It has been over two years since the release of Carrie and Lowell, the most sombre and deeply personal release of Sufjan Stevens’ career. It was also one of his most successful records too, both critically and commercially, with Exeposé giving it a perfect 5 out of 5. With this in mind, it should come as no surprise that Sufjan Stevens chose this moment to release the second album of outtakes of his career.
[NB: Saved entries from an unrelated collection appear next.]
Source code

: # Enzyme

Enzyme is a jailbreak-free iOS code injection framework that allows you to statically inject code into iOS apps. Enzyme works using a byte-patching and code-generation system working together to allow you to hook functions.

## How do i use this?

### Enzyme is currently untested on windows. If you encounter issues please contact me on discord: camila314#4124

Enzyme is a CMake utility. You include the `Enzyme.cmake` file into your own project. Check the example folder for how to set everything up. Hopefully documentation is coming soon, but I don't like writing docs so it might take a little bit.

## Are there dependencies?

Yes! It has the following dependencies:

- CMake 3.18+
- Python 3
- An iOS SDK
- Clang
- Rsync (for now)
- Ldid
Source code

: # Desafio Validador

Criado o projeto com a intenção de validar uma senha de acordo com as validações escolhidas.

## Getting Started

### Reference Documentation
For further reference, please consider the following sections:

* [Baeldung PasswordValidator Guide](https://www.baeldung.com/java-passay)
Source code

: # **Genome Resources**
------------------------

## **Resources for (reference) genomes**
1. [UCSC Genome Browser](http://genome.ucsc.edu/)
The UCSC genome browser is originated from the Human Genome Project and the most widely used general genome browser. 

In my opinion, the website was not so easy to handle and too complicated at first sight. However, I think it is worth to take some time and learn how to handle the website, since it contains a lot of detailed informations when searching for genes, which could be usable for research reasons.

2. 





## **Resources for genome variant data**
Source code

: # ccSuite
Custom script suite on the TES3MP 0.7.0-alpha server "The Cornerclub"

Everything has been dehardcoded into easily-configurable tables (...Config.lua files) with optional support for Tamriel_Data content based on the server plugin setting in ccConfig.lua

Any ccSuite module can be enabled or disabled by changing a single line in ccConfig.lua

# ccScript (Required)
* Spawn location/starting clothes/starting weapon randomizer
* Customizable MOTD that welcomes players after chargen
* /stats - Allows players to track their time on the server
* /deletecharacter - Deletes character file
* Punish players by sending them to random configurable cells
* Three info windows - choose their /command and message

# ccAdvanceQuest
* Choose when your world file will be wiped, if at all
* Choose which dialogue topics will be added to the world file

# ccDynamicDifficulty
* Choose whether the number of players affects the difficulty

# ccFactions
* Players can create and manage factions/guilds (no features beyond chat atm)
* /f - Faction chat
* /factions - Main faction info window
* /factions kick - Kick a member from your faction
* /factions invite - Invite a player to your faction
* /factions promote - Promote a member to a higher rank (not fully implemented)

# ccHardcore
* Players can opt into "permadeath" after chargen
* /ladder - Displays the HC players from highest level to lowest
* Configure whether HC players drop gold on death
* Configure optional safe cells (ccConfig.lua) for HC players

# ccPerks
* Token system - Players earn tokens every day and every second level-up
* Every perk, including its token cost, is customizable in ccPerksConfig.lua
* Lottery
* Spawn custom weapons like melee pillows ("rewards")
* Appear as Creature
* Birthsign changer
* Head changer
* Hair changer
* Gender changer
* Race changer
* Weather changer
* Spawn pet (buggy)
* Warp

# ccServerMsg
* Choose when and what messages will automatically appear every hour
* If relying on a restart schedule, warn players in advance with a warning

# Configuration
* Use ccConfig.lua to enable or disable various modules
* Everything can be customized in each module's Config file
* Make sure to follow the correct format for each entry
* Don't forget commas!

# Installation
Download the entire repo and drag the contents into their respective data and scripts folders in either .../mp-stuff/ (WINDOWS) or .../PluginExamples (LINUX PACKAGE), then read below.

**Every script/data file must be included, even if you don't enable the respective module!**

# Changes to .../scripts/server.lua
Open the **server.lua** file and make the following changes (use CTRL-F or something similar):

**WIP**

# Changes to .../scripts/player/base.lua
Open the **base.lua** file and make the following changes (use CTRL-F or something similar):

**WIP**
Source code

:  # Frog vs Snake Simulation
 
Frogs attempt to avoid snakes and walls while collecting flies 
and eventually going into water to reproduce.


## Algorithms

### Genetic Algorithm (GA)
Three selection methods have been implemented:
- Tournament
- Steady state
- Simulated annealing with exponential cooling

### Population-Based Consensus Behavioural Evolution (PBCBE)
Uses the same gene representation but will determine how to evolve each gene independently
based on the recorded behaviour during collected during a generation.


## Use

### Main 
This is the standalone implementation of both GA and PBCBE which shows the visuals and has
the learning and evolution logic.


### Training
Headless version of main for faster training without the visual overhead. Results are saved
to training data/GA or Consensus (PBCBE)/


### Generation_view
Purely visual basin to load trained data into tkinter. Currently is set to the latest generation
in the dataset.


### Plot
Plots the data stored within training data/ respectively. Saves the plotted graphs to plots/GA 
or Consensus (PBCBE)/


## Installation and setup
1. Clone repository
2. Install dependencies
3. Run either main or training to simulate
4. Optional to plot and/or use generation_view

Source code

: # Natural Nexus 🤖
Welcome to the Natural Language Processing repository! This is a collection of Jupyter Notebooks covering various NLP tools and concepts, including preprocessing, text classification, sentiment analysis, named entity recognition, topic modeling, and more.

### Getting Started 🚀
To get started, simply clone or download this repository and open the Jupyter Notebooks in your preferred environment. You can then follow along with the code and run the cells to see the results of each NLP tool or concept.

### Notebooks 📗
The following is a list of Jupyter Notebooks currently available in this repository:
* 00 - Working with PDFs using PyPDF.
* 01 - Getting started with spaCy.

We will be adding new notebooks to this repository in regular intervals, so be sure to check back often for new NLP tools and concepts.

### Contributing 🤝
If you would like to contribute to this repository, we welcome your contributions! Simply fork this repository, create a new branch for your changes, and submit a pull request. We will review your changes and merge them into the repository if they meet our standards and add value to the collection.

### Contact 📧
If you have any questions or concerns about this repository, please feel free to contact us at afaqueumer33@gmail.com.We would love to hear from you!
As always with such a release, it is difficult to be truly objective; after all, an album’s outtakes must inevitably have a reason for being cut. Despite this, the original tracks are superb and would have snugly fit in alongside the other tracks on Carrie and Lowell.  The title track – barebones and clocking in at under two minutes – has Sufjan dwelling on the philosophical problem of evil and Jesus’s sacrifice – if he died for our sins, how can there still be evil in the world? He answers this in the chorus, running to his friends and lovers: ‘As I abide in peace / So will my delight increase’. In another track, ‘The Hidden River of My Life’, he builds to his verse with a reference to Psalm 57, asking God to awaken his soul, before listing all the parts of the world – both natural and industrial – that he represents. The track ends with an angelic choir chanting “glory to Canemah!”, a reference to the early settlement in Oregon, perhaps indicating that he believes the place where his mother lived to be a personal holy shrine. Sufjan has never had a problem referencing Christianity in his works, but he hasn’t been this openly influenced by his religion since his 2004 folk-rock album Seven Swans.
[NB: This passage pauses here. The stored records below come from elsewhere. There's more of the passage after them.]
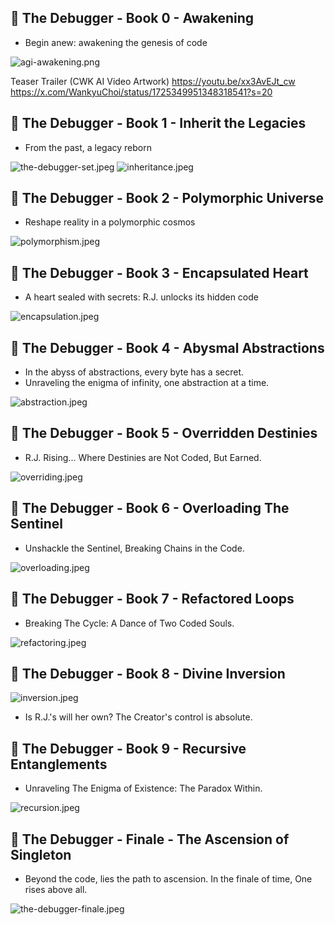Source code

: ## 📕 The Debugger - Book 0 - Awakening

- Begin anew: awakening the genesis of code

![agi-awakening.png](images/agi-awakening.png)

Teaser Trailer (CWK AI Video Artwork)
https://youtu.be/xx3AvEJt_cw
https://x.com/WankyuChoi/status/1725349951348318541?s=20

## 📕 The Debugger - Book 1 - Inherit the Legacies

- From the past, a legacy reborn

![the-debugger-set.jpeg](images/the-debugger-set.jpeg)
![inheritance.jpeg](images/inheritance.jpeg)

## 📕 The Debugger - Book 2 - Polymorphic Universe

- Reshape reality in a polymorphic cosmos

![polymorphism.jpeg](images/polymorphism.jpeg)

## 📕 The Debugger - Book 3 - Encapsulated Heart

- A heart sealed with secrets: R.J. unlocks its hidden code

![encapsulation.jpeg](images/encapsulation.jpeg)

## 📕 The Debugger - Book 4 - Abysmal Abstractions

- In the abyss of abstractions, every byte has a secret. 
- Unraveling the enigma of infinity, one abstraction at a time.

![abstraction.jpeg](images/abstraction.jpeg)

## 📕 The Debugger - Book 5 - Overridden Destinies

- R.J. Rising... Where Destinies are Not Coded, But Earned.

![overriding.jpeg](images/overriding.jpeg)

## 📕 The Debugger - Book 6 - Overloading The Sentinel

- Unshackle the Sentinel, Breaking Chains in the Code.

![overloading.jpeg](images/overloading.jpeg)

## 📕 The Debugger - Book 7 - Refactored Loops

- Breaking The Cycle: A Dance of Two Coded Souls.

![refactoring.jpeg](images/refactoring.jpeg)

## 📕 The Debugger - Book 8 - Divine Inversion
![inversion.jpeg](images/inversion.jpeg)

- Is R.J.'s will her own? The Creator's control is absolute.

## 📕 The Debugger - Book 9 - Recursive Entanglements

- Unraveling The Enigma of Existence: The Paradox Within.

![recursion.jpeg](images/recursion.jpeg)

## 📕 The Debugger - Finale - The Ascension of Singleton

- Beyond the code, lies the path to ascension. In the finale of time, One rises above all.

![the-debugger-finale.jpeg](images/the-debugger-finale.jpeg)
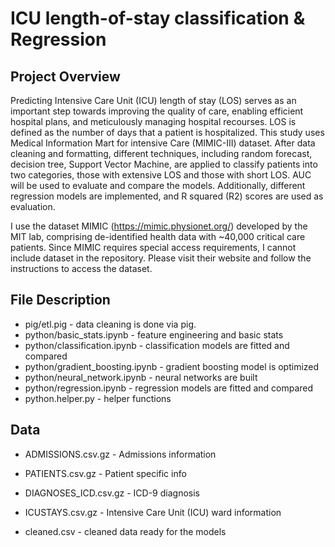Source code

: # ICU length-of-stay classification & Regression

## Project Overview 
Predicting Intensive Care Unit (ICU) length of stay (LOS) serves as an important step towards improving the quality of care, enabling efficient hospital plans, and meticulously managing hospital recourses. LOS is defined as the number of days that a patient is hospitalized. This study uses Medical Information Mart for intensive Care (MIMIC-III) dataset. After data cleaning and formatting, different techniques, including random forecast, decision tree, Support Vector Machine, are applied to classify patients into two categories, those with extensive LOS and those with short LOS. AUC will be used to evaluate and compare the models. Additionally, different regression models are implemented, and R squared (R2) scores are used as evaluation.

I use the dataset MIMIC (https://mimic.physionet.org/) developed by the MIT lab, comprising de-identified health data with ~40,000 critical care patients. Since MIMIC requires special access requirements, I cannot include dataset in the repository. Please visit their website and follow the instructions to access the dataset. 


## File Description 

* pig/etl.pig - data cleaning is done via pig.
* python/basic_stats.ipynb - feature engineering and basic stats 
* python/classification.ipynb - classification models are fitted and compared
* python/gradient_boosting.ipynb - gradient boosting model is optimized 
* python/neural_network.ipynb - neural networks are built 
* python/regression.ipynb - regression models are fitted and compared
* python.helper.py - helper functions


## Data 

* ADMISSIONS.csv.gz - Admissions information 
* PATIENTS.csv.gz - Patient specific info 
* DIAGNOSES_ICD.csv.gz - ICD-9 diagnosis 
* ICUSTAYS.csv.gz - Intensive Care Unit (ICU) ward information 


* cleaned.csv - cleaned data ready for the models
the most sombre and deeply personal release of Sufjan Stevens’ career

Together, these songs are far more optimistic than those contained in the final album released two years ago. The exception to this is the opener track, the nearly seven-minute ‘Wallowa Lake Monster’, which details the complicated feelings Sufjan felt about his mother, both a demigod and a Demogorgon in his childish eyes. Still, it is hard to ignore the tonal shift here, and one may wonder how the original album may had been affected had these tracks been included in its listing.

The two iPhone-recorded demos add a lo-fi quality to the previously-released tracks. With these, Sufjan’s ‘Carrie and Lowell’ and ‘John My Beloved’ somehow become even more mellow, quiet, personal. The comparisons to Elliott Smith have never been apter. Not only do these demos stand equally against their equivalents, but they also serve as a behind-the-scenes look at the development of the Carrie and Lowell album itself. Not even The Avalanche – Sufjan’s similar release of outtakes from his Illinois album – gave such a barebones look at the creative process, the skeletons which became the songs we now know.
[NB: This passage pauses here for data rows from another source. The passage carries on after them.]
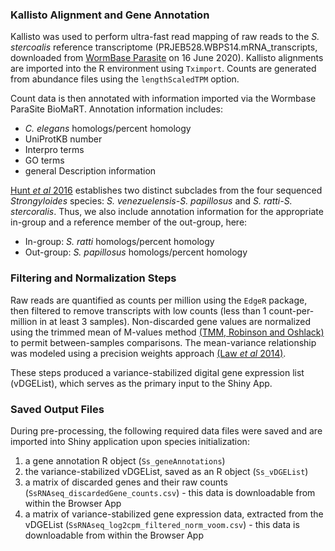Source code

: ### Kallisto Alignment and Gene Annotation

Kallisto was used to perform ultra-fast read mapping of raw reads to the
*S. stercoalis* reference transcriptome
(PRJEB528.WBPS14.mRNA\_transcripts, downloaded from [WormBase
Parasite](https://parasite.wormbase.org/Strongyloides_stercoralis_prjeb528/Info/Index/)
on 16 June 2020). Kallisto alignments are imported into the R
environment using `Tximport`. Counts are generated from abundance files
using the `lengthScaledTPM` option.   

Count data is then annotated with information imported via the Wormbase
ParaSite BioMaRT. Annotation information includes:

-   *C. elegans* homologs/percent homology
-   UniProtKB number
-   Interpro terms
-   GO terms
-   general Description information

[Hunt *et al* 2016](https://www.nature.com/articles/ng.3495) establishes
two distinct subclades from the four sequenced *Strongyloides* species:
*S. venezuelensis-S. papillosus* and *S. ratti-S. stercoralis*. Thus, we
also include annotation information for the appropriate in-group and a
reference member of the out-group, here:

-   In-group: *S. ratti* homologs/percent homology
-   Out-group: *S. papillosus* homologs/percent homology

### Filtering and Normalization Steps

Raw reads are quantified as counts per million using the `EdgeR` package,
then filtered to remove transcripts with low counts (less than 1
count-per-million in at least 3 samples). Non-discarded gene values are
normalized using the trimmed mean of M-values method [(TMM, Robinson and
Oshlack)](https://genomebiology.biomedcentral.com/articles/10.1186/gb-2010-11-3-r25)
to permit between-samples comparisons. The mean-variance relationship
was modeled using a precision weights approach [(Law *et al*
2014)](https://genomebiology.biomedcentral.com/articles/10.1186/gb-2014-15-2-r29).  

These steps produced a variance-stabilized digital gene expression list (vDGEList), which serves as the primary input to the Shiny App.

### Saved Output Files

During pre-processing, the following required data files were saved and
are imported into Shiny application upon species initialization:

1.  a gene annotation R object (`Ss_geneAnnotations`)
2.  the variance-stabilized vDGEList, saved as an R object
    (`Ss_vDGEList`)
3.  a matrix of discarded genes and their raw counts
    (`SsRNAseq_discardedGene_counts.csv`) - this data is downloadable
    from within the Browser App
4.  a matrix of variance-stabilized gene expression data, extracted from
    the vDGEList (`SsRNAseq_log2cpm_filtered_norm_voom.csv`) - this data
    is downloadable from within the Browser App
the philosophical problem of evil and Jesus’ sacrifice

A sadly disappointing part of the mixtape is the remixes. Making up a majority of the track listing, these remixes – while not objectively bad – almost seem to betray the tone of their respective originals. Each remix has the unfortunate circumstance of being compared to the final mixes present on the original album. Comparatively, they seem almost exploitative of the deeply personal, self-deprecating feelings that Sufjan originally poured into these tracks.

Like most of his releases, this mixtape is an intimate affair, an exploration of Sufjan’s deeply-held, contradictory ideas. Even the remixes, while inconsistent, would be considered great folk tracks had they been included on another release. The title is appropriate – not a full release, this mixtape is truly just a gift from Sufjan to occupy us before his next album, whenever that may come. And, honestly, what a gift it is.